CHARLEROI – A weathered sign at the entrance to Charleroi Cemetery reminds visitors they are entering a sacred place that merits their respect and honor.

The sign isn’t living up to its promise as tombstones here rest in knee-high grass and rubbish is piled high along the road near graves.

“It looks like a hay field,” said Washington County District Attorney Gene Vittone, who is investigating how the cemetery fell into this condition.

“There are veterans buried up there. We have to do something,” Vittone said.

Complaints began to pour into Charleroi Borough on a Facebook page in a post by Stacey Bongiorno Wolfe, who said Thursday she was appalled to see the cemetery’s condition when she went there on Father’s Day.

“I do want that cemetery taken care of because I have family members on both sides buried up there,” Wolfe said Thursday. “I’m supposed to be buried up there.”

Charleroi Borough manager Donn Henderson said the cemetery is actually in Fallowfield Township, just across the borough line. It’s reached off Old Route 71 following Deanbroggi Road that turns into a private road with many ruts that trails into the cemetery.

Washington County recorder of deeds files indicate the property is tax-exempt and still owned by Charleroi Cemetery Co. under a 1901 property sale by the former owner, James H. Sheppard.
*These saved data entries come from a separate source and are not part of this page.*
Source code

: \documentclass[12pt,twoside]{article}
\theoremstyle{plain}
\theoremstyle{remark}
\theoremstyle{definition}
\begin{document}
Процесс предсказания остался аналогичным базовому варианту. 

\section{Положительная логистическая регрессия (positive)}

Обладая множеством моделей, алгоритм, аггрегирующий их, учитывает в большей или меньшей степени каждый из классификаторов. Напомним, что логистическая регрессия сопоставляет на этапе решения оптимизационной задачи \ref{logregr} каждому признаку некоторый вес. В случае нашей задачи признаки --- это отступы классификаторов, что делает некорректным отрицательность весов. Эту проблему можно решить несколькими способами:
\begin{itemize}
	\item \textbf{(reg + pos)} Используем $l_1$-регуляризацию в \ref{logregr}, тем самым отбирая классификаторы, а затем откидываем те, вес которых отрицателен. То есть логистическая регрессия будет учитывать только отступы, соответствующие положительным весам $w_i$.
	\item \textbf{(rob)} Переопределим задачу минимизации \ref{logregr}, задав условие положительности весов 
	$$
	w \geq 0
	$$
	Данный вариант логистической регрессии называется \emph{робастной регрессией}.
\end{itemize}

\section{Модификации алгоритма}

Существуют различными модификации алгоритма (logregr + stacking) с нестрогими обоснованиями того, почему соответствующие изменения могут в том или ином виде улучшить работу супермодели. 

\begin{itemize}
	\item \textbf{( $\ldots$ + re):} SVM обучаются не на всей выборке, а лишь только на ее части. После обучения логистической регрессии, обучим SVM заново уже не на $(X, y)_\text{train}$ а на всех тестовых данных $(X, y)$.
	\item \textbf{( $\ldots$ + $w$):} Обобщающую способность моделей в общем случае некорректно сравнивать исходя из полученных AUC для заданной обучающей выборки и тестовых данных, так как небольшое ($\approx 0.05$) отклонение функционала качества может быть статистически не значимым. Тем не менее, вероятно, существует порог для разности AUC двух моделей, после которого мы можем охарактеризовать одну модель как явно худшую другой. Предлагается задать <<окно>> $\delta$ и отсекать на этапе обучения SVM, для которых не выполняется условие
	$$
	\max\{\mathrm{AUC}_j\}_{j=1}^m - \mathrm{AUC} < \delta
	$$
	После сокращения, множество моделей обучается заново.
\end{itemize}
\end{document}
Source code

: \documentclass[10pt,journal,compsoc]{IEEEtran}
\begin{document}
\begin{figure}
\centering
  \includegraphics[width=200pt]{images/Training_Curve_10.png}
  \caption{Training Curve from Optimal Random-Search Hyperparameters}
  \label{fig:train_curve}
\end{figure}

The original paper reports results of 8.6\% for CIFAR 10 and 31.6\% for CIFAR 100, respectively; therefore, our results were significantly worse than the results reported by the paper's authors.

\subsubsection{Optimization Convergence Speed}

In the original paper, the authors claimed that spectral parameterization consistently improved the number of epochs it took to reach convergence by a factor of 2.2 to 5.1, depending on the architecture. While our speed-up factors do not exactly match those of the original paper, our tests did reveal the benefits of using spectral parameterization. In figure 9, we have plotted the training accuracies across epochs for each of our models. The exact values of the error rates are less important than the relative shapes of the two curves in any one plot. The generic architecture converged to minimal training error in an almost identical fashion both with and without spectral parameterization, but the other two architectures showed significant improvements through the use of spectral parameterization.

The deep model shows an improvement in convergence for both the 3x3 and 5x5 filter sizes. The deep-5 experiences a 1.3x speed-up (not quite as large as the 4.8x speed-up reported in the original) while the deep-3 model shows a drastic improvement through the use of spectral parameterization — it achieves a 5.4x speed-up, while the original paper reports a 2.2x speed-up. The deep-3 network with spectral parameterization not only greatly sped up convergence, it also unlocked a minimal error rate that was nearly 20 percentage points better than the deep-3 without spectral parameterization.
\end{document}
There are no other deed transfers on file there regarding the 34-acre parcel.

A May 1987 filing with the Pennsylvania Department of State gave notice that the cemetery corporation was dissolved in a unanimous vote by its 16 directors. That document listed Frank Rauchfuss Sr. as the corporation’s president and Frank Rauchfuss Jr. as its secretary/treasurer. Another document filed June 4, 2001, with the department signed by cemetery company president Frank Rauchfuss of 452 Old 71, Charleroi, indicated the cemetery was continuing to exist. There were no other online State Department documents regarding the cemetery available Friday.

A woman who answered the door Friday at 452 Old 71 said Rauchfuss was not home.
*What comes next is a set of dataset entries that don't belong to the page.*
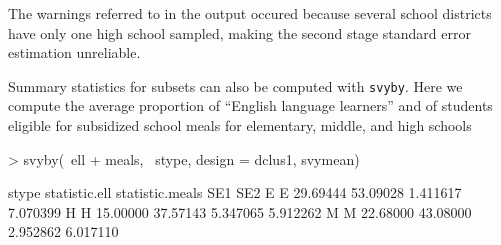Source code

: \documentclass{article}
\begin{document}
The warnings referred to in the output occured because several
school districts have only one high school sampled, making the second
stage standard error estimation unreliable.

Summary statistics for subsets can also be computed with
\texttt{svyby}. Here we compute the average proportion of ``English
language learners'' and of students eligible for subsidized school
meals for elementary, middle, and high schools
\begin{Schunk}
\begin{Sinput}
> svyby(~ell + meals, ~stype, design = dclus1, svymean)
\end{Sinput}
\begin{Soutput}
  stype statistic.ell statistic.meals      SE1      SE2
E     E      29.69444        53.09028 1.411617 7.070399
H     H      15.00000        37.57143 5.347065 5.912262
M     M      22.68000        43.08000 2.952862 6.017110
\end{Soutput}
\end{Schunk}
\end{document}

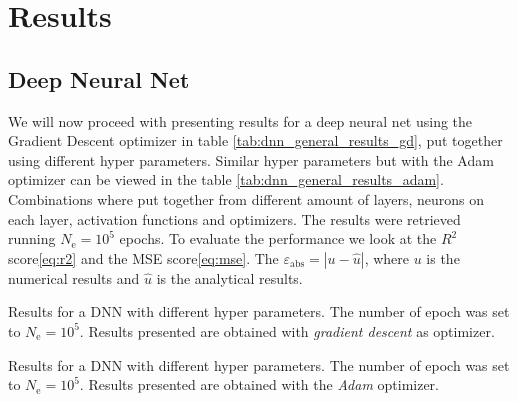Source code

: \section{Results}
\subsection{Deep Neural Net}
We will now proceed with presenting results for a deep neural net using the Gradient Descent optimizer in table \ref{tab:dnn_general_results_gd}, put together using different hyper parameters. Similar hyper parameters but with the Adam optimizer can be viewed in the table \ref{tab:dnn_general_results_adam}. Combinations where put together from different amount of layers, neurons on each layer, activation functions and optimizers. The results were retrieved running $N_\mathrm{e}=10^5$ epochs. To evaluate the performance we look at the $R^2$ score\eqref{eq:r2} and the MSE score\eqref{eq:mse}. The $\varepsilon_{\mathrm{abs}}=|u - \hat{u}|$, where $u$ is the numerical results and $\hat{u}$ is the analytical results.
\begin{table}[h!tb]
    \centering
    \caption{Results for a DNN with different hyper parameters. The number of epoch was set to $N_\mathrm{e}=10^5$. Results presented are obtained with \textit{gradient descent} as optimizer.}
    \label{tab:dnn_general_results_gd}
\end{table}

\begin{table}[h!tb]
    \centering
    \caption{Results for a DNN with different hyper parameters. The number of epoch was set to $N_\mathrm{e}=10^5$. Results presented are obtained with the \textit{Adam} optimizer\cite{kingma_adam:_2014}.}
    \label{tab:dnn_general_results_adam}
\end{table}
A business card, meanwhile, indicates James and Ann Price of Belle Vernon are responsible for the cemetery. Contacted Thursday, Ann Price said her husband James owns the cemetery and that the transaction was handled by Charleroi attorney Richard Mudrick.

Mudrick did not return a message Thursday.
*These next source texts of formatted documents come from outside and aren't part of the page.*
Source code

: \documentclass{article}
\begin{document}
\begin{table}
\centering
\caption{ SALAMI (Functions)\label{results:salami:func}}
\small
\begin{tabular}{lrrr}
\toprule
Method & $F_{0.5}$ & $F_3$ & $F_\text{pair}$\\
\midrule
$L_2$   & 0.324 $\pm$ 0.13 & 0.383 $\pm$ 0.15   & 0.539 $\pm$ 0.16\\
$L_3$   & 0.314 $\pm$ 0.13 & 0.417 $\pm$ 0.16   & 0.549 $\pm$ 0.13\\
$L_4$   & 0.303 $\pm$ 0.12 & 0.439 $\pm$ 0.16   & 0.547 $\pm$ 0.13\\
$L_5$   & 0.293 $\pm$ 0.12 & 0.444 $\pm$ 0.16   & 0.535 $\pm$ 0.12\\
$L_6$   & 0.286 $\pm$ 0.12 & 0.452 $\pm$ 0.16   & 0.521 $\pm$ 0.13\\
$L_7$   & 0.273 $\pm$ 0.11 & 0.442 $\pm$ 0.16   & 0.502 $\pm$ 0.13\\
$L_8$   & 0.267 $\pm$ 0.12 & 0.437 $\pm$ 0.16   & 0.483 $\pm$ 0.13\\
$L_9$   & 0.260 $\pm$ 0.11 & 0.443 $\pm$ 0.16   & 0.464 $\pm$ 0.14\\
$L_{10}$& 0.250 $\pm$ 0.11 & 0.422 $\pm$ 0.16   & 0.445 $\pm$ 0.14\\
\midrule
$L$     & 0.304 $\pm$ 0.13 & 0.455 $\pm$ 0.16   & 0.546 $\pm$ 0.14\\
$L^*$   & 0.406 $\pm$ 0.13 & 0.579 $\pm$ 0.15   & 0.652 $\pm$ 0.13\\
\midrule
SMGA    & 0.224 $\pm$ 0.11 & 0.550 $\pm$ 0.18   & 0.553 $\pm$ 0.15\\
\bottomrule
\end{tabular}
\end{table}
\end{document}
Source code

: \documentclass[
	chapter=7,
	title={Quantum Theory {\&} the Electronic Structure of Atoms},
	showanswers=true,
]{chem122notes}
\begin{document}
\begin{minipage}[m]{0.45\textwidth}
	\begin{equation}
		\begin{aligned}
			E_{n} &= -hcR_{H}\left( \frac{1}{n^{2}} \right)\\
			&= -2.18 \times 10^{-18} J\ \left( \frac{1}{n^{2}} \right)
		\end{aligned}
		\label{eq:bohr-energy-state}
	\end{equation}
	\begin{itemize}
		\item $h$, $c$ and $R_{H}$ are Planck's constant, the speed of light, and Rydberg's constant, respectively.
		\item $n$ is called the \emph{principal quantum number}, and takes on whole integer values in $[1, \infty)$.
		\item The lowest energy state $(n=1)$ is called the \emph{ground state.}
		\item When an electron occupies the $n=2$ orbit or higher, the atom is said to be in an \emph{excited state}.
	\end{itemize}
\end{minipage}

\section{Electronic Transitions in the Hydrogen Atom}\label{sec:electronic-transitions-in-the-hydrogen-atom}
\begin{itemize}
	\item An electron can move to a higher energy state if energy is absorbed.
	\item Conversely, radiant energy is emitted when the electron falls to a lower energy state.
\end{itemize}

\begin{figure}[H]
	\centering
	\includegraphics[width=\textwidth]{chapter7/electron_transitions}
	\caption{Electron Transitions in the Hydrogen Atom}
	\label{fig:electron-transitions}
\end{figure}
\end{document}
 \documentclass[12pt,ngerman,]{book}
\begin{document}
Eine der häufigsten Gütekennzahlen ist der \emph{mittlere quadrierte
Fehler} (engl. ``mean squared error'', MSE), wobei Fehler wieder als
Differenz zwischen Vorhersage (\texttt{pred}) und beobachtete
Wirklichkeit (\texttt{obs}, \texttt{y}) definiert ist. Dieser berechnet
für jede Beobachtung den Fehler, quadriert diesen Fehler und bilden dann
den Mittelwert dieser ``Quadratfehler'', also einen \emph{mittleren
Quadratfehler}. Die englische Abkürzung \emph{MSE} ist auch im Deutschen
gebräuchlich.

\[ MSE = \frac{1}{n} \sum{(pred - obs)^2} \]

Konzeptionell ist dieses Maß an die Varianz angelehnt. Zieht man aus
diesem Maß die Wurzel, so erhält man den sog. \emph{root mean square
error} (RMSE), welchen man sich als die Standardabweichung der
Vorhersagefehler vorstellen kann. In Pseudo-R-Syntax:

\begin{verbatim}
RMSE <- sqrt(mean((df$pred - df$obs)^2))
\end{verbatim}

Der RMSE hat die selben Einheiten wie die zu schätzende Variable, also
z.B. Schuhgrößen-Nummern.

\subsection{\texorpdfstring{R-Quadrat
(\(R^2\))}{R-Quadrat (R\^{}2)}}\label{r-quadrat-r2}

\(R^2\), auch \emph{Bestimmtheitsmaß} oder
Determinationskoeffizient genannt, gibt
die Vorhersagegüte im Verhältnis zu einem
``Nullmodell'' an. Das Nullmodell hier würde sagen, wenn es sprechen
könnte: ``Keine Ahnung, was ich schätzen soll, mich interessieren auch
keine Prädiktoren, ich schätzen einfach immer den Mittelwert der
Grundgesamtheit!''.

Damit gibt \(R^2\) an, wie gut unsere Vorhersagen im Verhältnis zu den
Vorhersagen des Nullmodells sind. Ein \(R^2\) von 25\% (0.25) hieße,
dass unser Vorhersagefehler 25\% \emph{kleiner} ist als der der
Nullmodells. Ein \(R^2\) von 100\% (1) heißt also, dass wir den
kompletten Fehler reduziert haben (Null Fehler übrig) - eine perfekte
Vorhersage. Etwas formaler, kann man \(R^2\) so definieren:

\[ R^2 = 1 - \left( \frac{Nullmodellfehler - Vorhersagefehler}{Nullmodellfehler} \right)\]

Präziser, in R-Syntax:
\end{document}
Washington County Chief Assessor Brad Boni said all burial grounds in Pennsylvania by law are tax-exempt as long as their owners are not deriving a private or corporate profit from burials. In the event of a cemetery sale, a new owner would need to show the county that the profits are returned to upkeep of the grounds or the cemetery would return to the tax rolls.

“If real estate is (sold), that would need to be recorded,” Boni said.

Vittone said bodies were still being buried there in 2014, and that he would need to investigate to determine who has been handling the burials. He said it was believed nearly 27,000 bodies were buried there since the cemetery received its charter in 1891.

“The first thing is getting the grass cut,” said Vittone, who plans to recruit a crew of Washington County jail inmates to do that.

He said he also needs to find out what is going on with the cemetery corporation.

“It’s a torturous road with this thing,” Vittone said. “We need to look into the transfer of ownership.”

Meanwhile, Wolfe said volunteers went to the cemetery July 12 and cut some of the grass around the graves.

However, the cemetery needs to have a better long-term solution to perpetual care, Henderson said.